Segundo a executiva, a exclusão dos ativos tokenizados do Regime FÁCIL resulta na perda de ganhos de eficiência, segurança e simplicidade proporcionados pela tecnologia blockchain:

“Na prática, o Regime FÁCIL flexibiliza papéis e responsabilidades no modelo tradicional, mas não representa uma convergência regulatória com as inovações trazidas pelos ativos tokenizados."

A exclusão dos ativos digitais do Regime FÁCIL foi uma deliberação do colegiado da CVM. Anna Lucia Berardinelli, sócia da área de ativos digitais, blockchain e Web3 do escritório Villemor Amaral Advogados, observou que associações e empresas do setor haviam apontado “oportunidades relevantes” na incorporação dos ativos digitais ao regime durante o período de consulta pública das Resoluções CVM nº 231 e 232.

“Essas sugestões não foram acolhidas na versão final da norma, o que mantém os caminhos da tokenização e do mercado tradicional ainda distantes," acrescentou a advogada.

Berardinelli explicou que a CVM optou por concentrar a possibilidade de listagem e negociação dessas ofertas em entidades já existentes, “sem abrir espaço para novas plataformas, nem para modelos alternativos baseados em DLT.”

“Trata-se de um avanço, mas ainda limitado em termos de abertura à inovação tecnológica,” disse a advogada.

FÁCIL pode abrir precedente regulatório em favor da tokenização

Apesar de os ativos digitais terem sido excluídos da regulamentação, Arthur Coelho, CEO da Tokeniza, identifica uma convergência entre o Regime FÁCIL e os princípios do mercado de criptoativos.

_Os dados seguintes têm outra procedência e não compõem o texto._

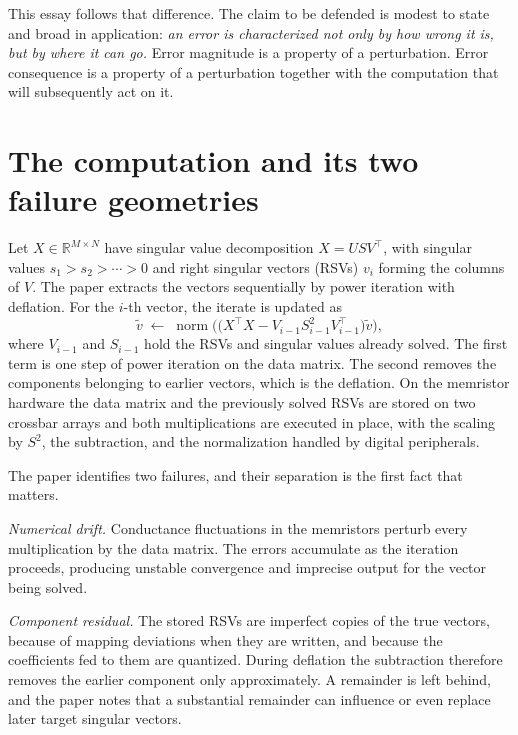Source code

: \documentclass[11pt]{article}
\theoremstyle{definition}
\theoremstyle{remark}
\newcommand{\XtX}{X^{\!\top}\!X}
\begin{document}
This essay follows that difference. The claim to be defended is modest to state and broad in application: \emph{an error is characterized not only by how wrong it is, but by where it can go.} Error magnitude is a property of a perturbation. Error consequence is a property of a perturbation together with the computation that will subsequently act on it.

\section{The computation and its two failure geometries}

Let $X\in\mathbb{R}^{M\times N}$ have singular value decomposition $X=USV^{\top}$, with singular values $s_1>s_2>\cdots>0$ and right singular vectors (RSVs) $v_i$ forming the columns of $V$. The paper extracts the vectors sequentially by power iteration with deflation. For the $i$-th vector, the iterate is updated as
\begin{equation}
  \tilde v \;\leftarrow\; \operatorname{norm}\!\Big(\big(\XtX - V_{i-1}S_{i-1}^{2}V_{i-1}^{\top}\big)\tilde v\Big),
  \label{eq:deflation}
\end{equation}
where $V_{i-1}$ and $S_{i-1}$ hold the RSVs and singular values already solved. The first term is one step of power iteration on the data matrix. The second removes the components belonging to earlier vectors, which is the deflation. On the memristor hardware the data matrix and the previously solved RSVs are stored on two crossbar arrays and both multiplications are executed in place, with the scaling by $S^2$, the subtraction, and the normalization handled by digital peripherals.

The paper identifies two failures, and their separation is the first fact that matters.

\emph{Numerical drift.} Conductance fluctuations in the memristors perturb every multiplication by the data matrix. The errors accumulate as the iteration proceeds, producing unstable convergence and imprecise output for the vector being solved.

\emph{Component residual.} The stored RSVs are imperfect copies of the true vectors, because of mapping deviations when they are written, and because the coefficients fed to them are quantized. During deflation the subtraction therefore removes the earlier component only approximately. A remainder is left behind, and the paper notes that a substantial remainder can influence or even replace later target singular vectors.
\end{document}
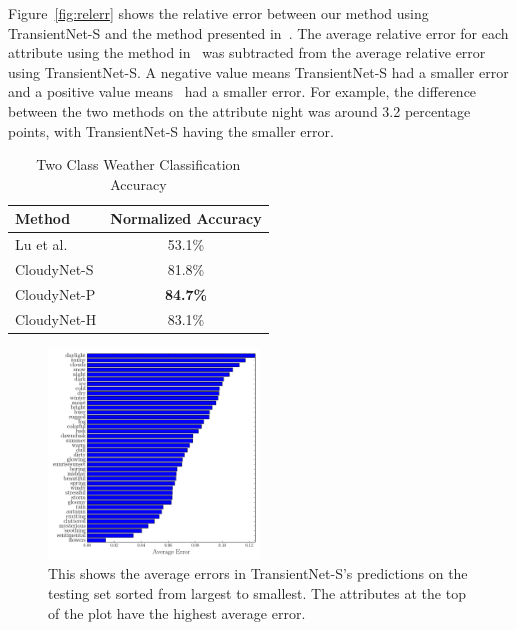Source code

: \documentclass{article}
\newcommand{\figref}[1]{Figure~\ref{fig:#1}}
\begin{document}
\figref{relerr} shows the relative error between our method using TransientNet-S
and the method presented in~\cite{Laffont14}.  The average relative error 
for each attribute using the method in~\cite{Laffont14} was subtracted from
the average relative error using TransientNet-S.  A negative value means TransientNet-S
had a smaller error and a positive value means~\cite{Laffont14} had a smaller
error.  For example, the difference between the two methods on the attribute
night was around 3.2 percentage points, with TransientNet-S having the smaller 
error.

 
%
%
%

\begin{table}[t]
	\centering
	\begin{tabular}{ | l | c | }
		\hline
			Method & Normalized Accuracy \\ \hline
			Lu et al.~\cite{lutwoclass}& 53.1\% \\ \hline
			CloudyNet-S & 81.8\% \\ \hline
			CloudyNet-P & \textbf{84.7\%} \\ \hline
			CloudyNet-H & 83.1\% \\ 
		\hline
	\end{tabular}
	\caption{Two Class Weather Classification Accuracy}
	\label{tbl:twoclass}
\end{table}

\begin{figure}[t]
	\centering
		\includegraphics[width=0.5\textwidth]{figs/sorted_err_cmr.pdf}
		\caption{This shows the average errors in TransientNet-S's predictions on the 
						 testing set sorted from largest to smallest.  The attributes at 
						 the top of the plot have the highest average error.}
		\label{fig:sort}
\end{figure}
\end{document}

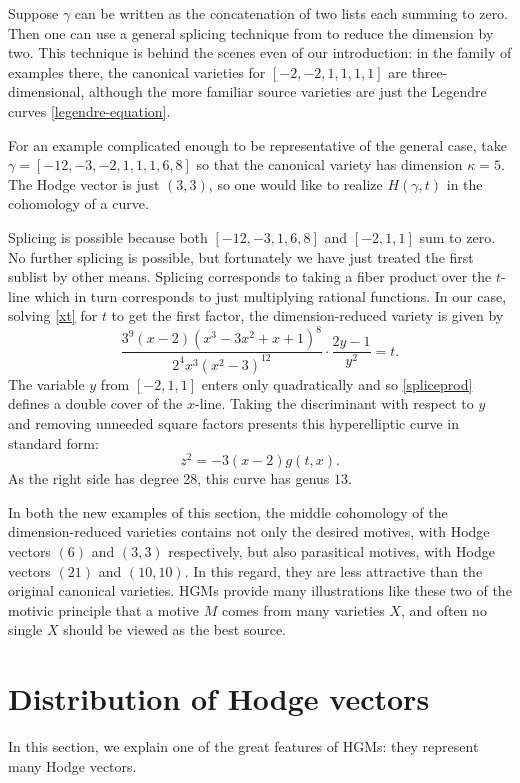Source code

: \documentclass{notices}
\numberwithin{equation}{section}
\numberwithin{table}{section}
\numberwithin{figure}{section}
\begin{document}
{  Suppose $\gamma$ can be written as the concatenation
of two lists each summing to zero.  Then one can use a general splicing technique from \cite[\S6]{BCM} to
reduce the dimension by two.  This technique is behind the scenes even of our introduction: 
in the family of examples there, the canonical varieties for $[-2,-2,1,1,1,1]$ are three-dimensional, 
although the more familiar source varieties are just the Legendre curves \eqref{legendre-equation}.

For an example complicated enough to be representative of the general case,
take $\gamma = [-12,-3,-2,1,1,1,6,8]$ 
so that the canonical variety has dimension $\kappa = 5$.  
The Hodge vector is just $(3,3)$, so one would like to 
realize $H(\gamma,t)$ in the cohomology of a curve.  

Splicing is possible because both $[-12,-3,1,6,8]$ and  $[-2,1,1]$ sum to zero.  No further
splicing is possible, but fortunately we have just treated the first sublist
 by other means.  
Splicing corresponds to taking a fiber product over the $t$-line
which in turn corresponds to just multiplying rational functions. 
In our case, solving \eqref{xt} for $t$ to get the first factor,
the dimension-reduced variety is given by
 \begin{equation}
 \label{spliceprod}
 \frac{3^9(x-2) \left(x^3-3 x^2+x+1\right)^8}{2^4 x^3
    \left(x^2-3\right)^{12}} \cdot \frac{2y-1}{y^2} = t.
 \end{equation}
 The variable $y$ from $[-2,1,1]$ enters only quadratically and so \eqref{spliceprod} defines
 a double cover of the $x$-line.   Taking the discriminant with respect 
 to $y$ and removing unneeded square factors presents this hyperelliptic
 curve in standard form:
\[
z^2 = -3 (x-2) g(t,x).
\]
As the right side has degree 28, this curve has 
genus $13$.   
  
    In both the new examples of this section, the middle cohomology
of the dimension-reduced varieties contains not only the
desired motives, with Hodge vectors $(6)$ and $(3,3)$ respectively,
but also parasitical motives, with Hodge vectors $(21)$ 
and $(10,10)$.    In this regard, they are less attractive
than the original canonical varieties.  HGMs
provide many illustrations like these two of the motivic principle that
a motive $M$ comes from many varieties $X$, 
and often no single $X$ should be viewed as the best
source.  

\section{Distribution of Hodge vectors}
\label{distribution}
In this section, we explain one of the great features of HGMs: they
represent many Hodge vectors.  

}
\end{document}

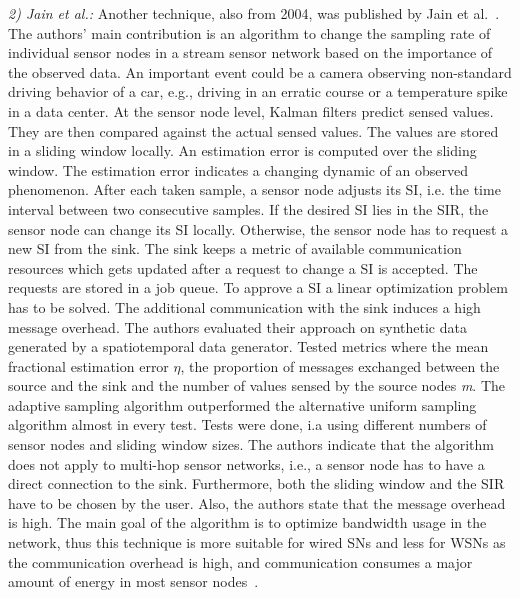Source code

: \textit{2) Jain et al.:}
Another technique, also from 2004, was published by Jain et
al.~\cite{jain2004adaptive}. The authors' main contribution is an algorithm to
change the sampling rate of individual sensor nodes in a stream sensor network
based on the importance of the observed data. An important event could be a
camera observing non-standard driving behavior of a car, e.g., driving in an
erratic course or a temperature spike in a data center. At the sensor node
level, Kalman filters predict sensed values. They are then compared against the
actual sensed values. The values are stored in a sliding window locally. An
estimation error is computed over the sliding window. The estimation error
indicates a changing dynamic of an observed phenomenon. After each taken
sample, a sensor node adjusts its \ac{SI}, i.e. the time interval between two
consecutive samples. If the desired \ac{SI} lies in the \ac{SIR}, the sensor
node can change its \ac{SI} locally. Otherwise, the sensor node has to request
a new \ac{SI} from the sink. The sink keeps a metric of available communication
resources which gets updated after a request to change a \ac{SI} is accepted.
The requests are stored in a job queue. To approve a \ac{SI} a linear
optimization problem has to be solved. The additional communication with the
sink induces a high message overhead. The authors evaluated their approach on
synthetic data generated by a spatiotemporal data generator. Tested metrics
where the mean fractional estimation error $ \eta $, the proportion of messages
exchanged between the source and the sink and the number of values sensed by
the source nodes \textit{m}. The adaptive sampling algorithm outperformed the
alternative uniform sampling algorithm almost in every test. Tests were done,
i.a using different numbers of sensor nodes and sliding window sizes. The
authors indicate that the algorithm does not apply to multi-hop sensor
networks, i.e., a sensor node has to have a direct connection to the sink.
Furthermore, both the sliding window and the \ac{SIR} have to be chosen by the
user. Also, the authors state that the message overhead is high. The main goal
of the algorithm is to optimize bandwidth usage in the network, thus this
technique is more suitable for wired \acp{SN} and less for \acp{WSN} as the
communication overhead is high, and communication consumes a major amount of
energy in most sensor nodes~\cite{raghunathan2002energy}.

\par

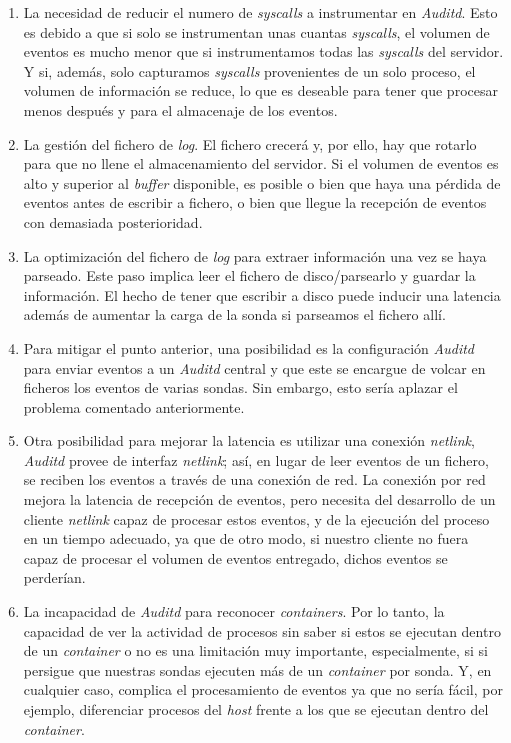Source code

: \begin{enumerate}
    \item La necesidad de reducir el numero de \emph{syscalls} a instrumentar en \emph{Auditd}. Esto es debido a que si solo se instrumentan unas cuantas \emph{syscalls}, el volumen de eventos es mucho menor que si
    instrumentamos todas las \emph{syscalls} del servidor. Y si, además, solo capturamos \emph{syscalls} provenientes de un solo proceso, el volumen de información se reduce, lo que es 
    deseable para tener que procesar menos después y para el almacenaje de los eventos.
    \item La gestión del fichero de \emph{log}. El fichero crecerá y, por ello, hay que rotarlo para que no llene el almacenamiento del servidor. Si el volumen de eventos es alto y superior 
    al \emph{buffer} disponible, es posible o bien que haya una pérdida de eventos antes de escribir a fichero, o bien que llegue la recepción de eventos con demasiada posterioridad.
    \item La optimización del fichero de \emph{log} para extraer información una vez se haya parseado. Este paso implica leer el fichero de disco/parsearlo y guardar la información. El hecho de tener que escribir a disco puede inducir una latencia además de aumentar la carga de la sonda si parseamos el fichero allí.
    \item Para mitigar el punto anterior, una posibilidad es la configuración  \emph{Auditd} para enviar eventos a un \emph{Auditd} central y que este se encargue de volcar en ficheros los eventos de varias sondas. Sin embargo, esto sería aplazar el problema
    comentado anteriormente.
    \item Otra posibilidad para mejorar la latencia es utilizar una conexión \emph{netlink},
    \emph{Auditd} provee de interfaz \emph{netlink}; así, en lugar de leer eventos de un fichero, 
    se reciben los eventos a través de una conexión de red. 
    La conexión por red mejora la latencia de recepción de eventos, 
    pero necesita del desarrollo de un cliente \emph{netlink} capaz de procesar estos eventos, 
    y de la ejecución del proceso en un tiempo adecuado, ya que de otro modo, 
    si nuestro cliente no fuera capaz de procesar el volumen de eventos entregado,
    dichos eventos se perderían.
    \item La incapacidad de \emph{Auditd} para reconocer \emph{containers}. Por lo tanto, la capacidad de ver la actividad de procesos
    sin saber si estos se ejecutan dentro de un \emph{container} o no es una limitación muy importante, especialmente, si si persigue que nuestras sondas
    ejecuten más de un \emph{container} por sonda. Y, en cualquier caso, complica el procesamiento de eventos ya que no sería fácil, por ejemplo, diferenciar procesos
    del \emph{host} frente a los que se ejecutan dentro del \emph{container}.
\end{enumerate}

Segundo ele, o Regime FÁCIL estabelece precedentes que podem influenciar a abordagem da CVM na regulamentação dos ativos digitais:

“A tokenização é o ‘trilho’, não o ‘trem’. O Regime FÁCIL moderniza as regras do ‘trem’ (a emissão do valor mobiliário). A tecnologia pode ser o trilho sobre o qual essa emissão simplificada ocorre, garantindo segurança, transparência e liquidez por meio de DLT (tecnologia de registro distribuído).”

À medida que adota o princípio de “mesmo ativo, mesmo risco, mesma regra”, a CVM abre espaço para que plataformas digitais sejam utilizadas como infraestrutura para as emissões do Regime FÁCIL no futuro, afirma Coelho:

“O Regime FÁCIL é um laboratório valioso. Estabelece um precedente claro de que a regulação pode e deve ser flexível, e os aprendizados obtidos com ele certamente influenciarão a construção de um marco regulatório definitivo para valores mobiliários tokenizados no Brasil.”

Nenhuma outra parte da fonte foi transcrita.